HUDSON – Schools superintendent Marco Rodrigues called the alleged conduct of former teacher Caitlin Harding “abhorrent and intolerable,” in a statement to the Community Advocate, Oct. 15.

That came three days after a former student sued Harding, the Town of Hudson and a number of former district administrators in connection with a pattern of sexual assaults that they said Harding perpetrated while working at Hudson’s JFK Middle School.

“We are extremely surprised and disappointed to learn of the highly disturbing allegations against former middle school teacher Caitlyn Harding, who was employed several years ago as a teacher in the Hudson Public Schools,” Rodrigues wrote.

“The alleged conduct, if true, is abhorrent and intolerable by any adult, and most certainly by a teacher,” he continued.

Rodrigues noted that Harding “voluntarily left her position in Hudson in June 2013.”

Rodrigues did not begin working in Hudson until 2017. JFK, meanwhile, closed in 2013. It was replaced by Quinn Middle School.

The suit, filed on Oct. 12 in Norfolk County Superior Court, named Harding as a defendant alongside the Town of Hudson, former Superintendent Kevin Lyons, former JFK Middle School Principal Brian Daniels and current Quinn Middle School Assistant Principal Matthew Gaffny. An unidentified “Defendant Six” was also listed. They were said to be an individual or individuals, some unknown to the plaintiff, that had a supervisory responsibility over Harding.

A civil complaint filed with the court detailed a long list of alleged interactions between Harding and the student.

It, in turn, came after Harding was already indicted on a number of criminal charges earlier this year.

Filings in that criminal case further detail alleged sexual assaults by Harding.

The civil complaint alleges that Gaffny and other school staff met with the student’s parents during the 2009-2010 school year “about Plaintiff spending so much time in Defendant Harding’s classroom and Defendant Harding’s attentions to Plaintiff.”

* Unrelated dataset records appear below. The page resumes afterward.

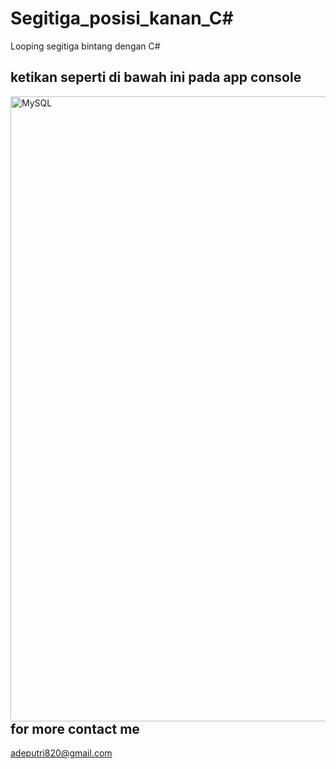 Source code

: # Segitiga_posisi_kanan_C#

Looping segitiga bintang dengan C#

## ketikan seperti di bawah ini pada app console
<img align="left" alt="MySQL" width="1000px" src="https://user-images.githubusercontent.com/72086431/200245829-29a09e69-94f1-4a5f-857f-8d6e4254caca.png" style="padding-right:10px;" />

    
    
    
    
    
## for more contact me
adeputri820@gmail.com

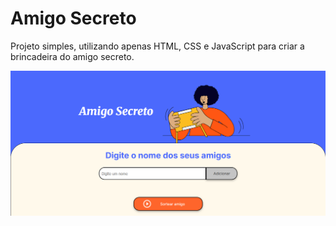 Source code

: # Amigo Secreto

Projeto simples, utilizando apenas HTML, CSS e JavaScript para criar a brincadeira do amigo secreto.

![Captura de tela do site. Mostra um formulário para adicionar o nome dos amigos e um botão para sortear um nome.](assets/screenshot.png) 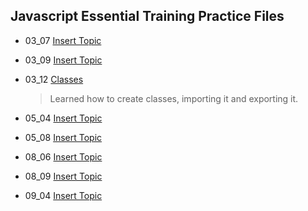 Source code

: ## Javascript Essential Training Practice Files

- 03_07 [Insert Topic](https://github.com/m-soro/Practice/tree/main/03_07)
  >
- 03_09 [Insert Topic](https://github.com/m-soro/Practice/tree/main/03_09)
  >
- 03_12 [Classes](https://github.com/m-soro/Practice/tree/main/03_12)
  > Learned how to create classes, importing it and exporting it.
- 05_04 [Insert Topic](https://github.com/m-soro/Practice/tree/main/05_04)
  >
- 05_08 [Insert Topic](https://github.com/m-soro/Practice/tree/main/05_08)
  >
- 08_06 [Insert Topic](https://github.com/m-soro/Practice/tree/main/08_06)
  >
- 08_09 [Insert Topic](https://github.com/m-soro/Practice/tree/main/08_09)
  >
- 09_04 [Insert Topic](https://github.com/m-soro/Practice/tree/main/09_04)
  >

The student allegedly had classes moved to a different part of the middle school building following that meeting. Harding, meanwhile, remained employed by the district through the 2013 school year.

“At no time during or after her employment in Hudson have we ever received information indicating that she engaged in conduct that involved any degree of potential or actual harm to students,” Rodrigues wrote, this week. “Had we received indication of such conduct while she was employed here, Hudson Schools would have taken swift and decisive action, and had we learned of it during the ensuing eight years after she left, we would have immediately reported it to law enforcement and to DESE.”

The plaintiff in the civil case against Harding is being represented by Attorney Mitchell Garabedian.

Garabedian has spent much of his career representing victims and survivors of sexual abuse. He earned particular recognition for his work on cases involving members of the clergy beginning in the 1990s and 2000s.

Defendants in this case had not been formally served papers as of Oct. 15 according to state records.

“We do not, and will not, tolerate any behavior by employees that jeopardizes the health, safety, and welfare of our students,” Rodrigues said in his statement.

“We also have in place a system that requires prompt reporting of, and response to, conduct that could jeopardize a student’s safety,” he added.